But Mrs. De Lisle has never met Guy Turner. He is still “riding tracks” on Jinfalla, and consequently she knows nothing of Dick Stanesby’s hutkeeper, or of a solitary grave by the Woonawidgee creek.
THE YANYILLA STEEPLECHASE
My dear, my dear, so you want to know why I am an old maid?
Well, nobody asked me to marry them, I suppose that must have been it.
No? What? You think I must have been pretty. Pretty, was I pretty?
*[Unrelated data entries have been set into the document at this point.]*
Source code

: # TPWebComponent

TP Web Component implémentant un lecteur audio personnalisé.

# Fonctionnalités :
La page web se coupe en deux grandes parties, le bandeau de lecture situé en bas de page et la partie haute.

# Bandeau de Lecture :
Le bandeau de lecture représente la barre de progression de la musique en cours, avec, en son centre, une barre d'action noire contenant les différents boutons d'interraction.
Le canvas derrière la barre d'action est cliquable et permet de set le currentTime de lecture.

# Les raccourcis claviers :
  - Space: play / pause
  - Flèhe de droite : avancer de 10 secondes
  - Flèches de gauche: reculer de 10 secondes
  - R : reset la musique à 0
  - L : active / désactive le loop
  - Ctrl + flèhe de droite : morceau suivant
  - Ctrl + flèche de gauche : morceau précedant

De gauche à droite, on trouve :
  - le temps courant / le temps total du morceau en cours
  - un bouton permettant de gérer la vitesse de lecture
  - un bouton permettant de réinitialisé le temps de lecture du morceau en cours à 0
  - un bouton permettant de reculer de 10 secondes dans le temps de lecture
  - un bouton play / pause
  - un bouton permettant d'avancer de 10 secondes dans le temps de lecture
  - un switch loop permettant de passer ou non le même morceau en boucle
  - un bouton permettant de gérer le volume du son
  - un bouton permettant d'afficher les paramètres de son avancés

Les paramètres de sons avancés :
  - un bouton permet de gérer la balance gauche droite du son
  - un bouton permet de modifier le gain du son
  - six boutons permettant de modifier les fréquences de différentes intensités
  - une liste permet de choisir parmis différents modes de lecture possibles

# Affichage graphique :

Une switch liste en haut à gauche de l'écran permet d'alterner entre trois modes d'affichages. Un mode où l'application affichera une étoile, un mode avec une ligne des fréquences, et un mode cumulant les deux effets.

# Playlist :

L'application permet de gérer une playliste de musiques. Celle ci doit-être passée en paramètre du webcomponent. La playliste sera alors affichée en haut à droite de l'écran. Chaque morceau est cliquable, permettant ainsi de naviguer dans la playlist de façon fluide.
They said I was then, dear, but you see there wasn’t another lady within fifty miles, and that made the difference, just all the difference. You ‘ve a pretty little girl, Hope—it wasn’t fair to have called you Hope, it’s such an unlucky name—but if you’d been young when I was they’d just have raved about you.
Had I lovers, dear?
Of course I had lovers. Every woman who isn’t downright repulsive has, I think. Willie Maclean doesn’t come here to see me, does he? Ah! I thought—
There, never mind, there’s no harm done. It’s thirty years since the men used to ride across the ranges just to stay the night at Yanyilla, and I don’t think it was wholly for your grandfather’s society they came. Of course I had lovers. It’s so long ago I can tell you about them now; but mostly, dear, I don’t think a woman should tell. She gets the credit of it, I know, but she ought not to, and I do think there are many things a nice woman, I mean a good woman, keeps to herself.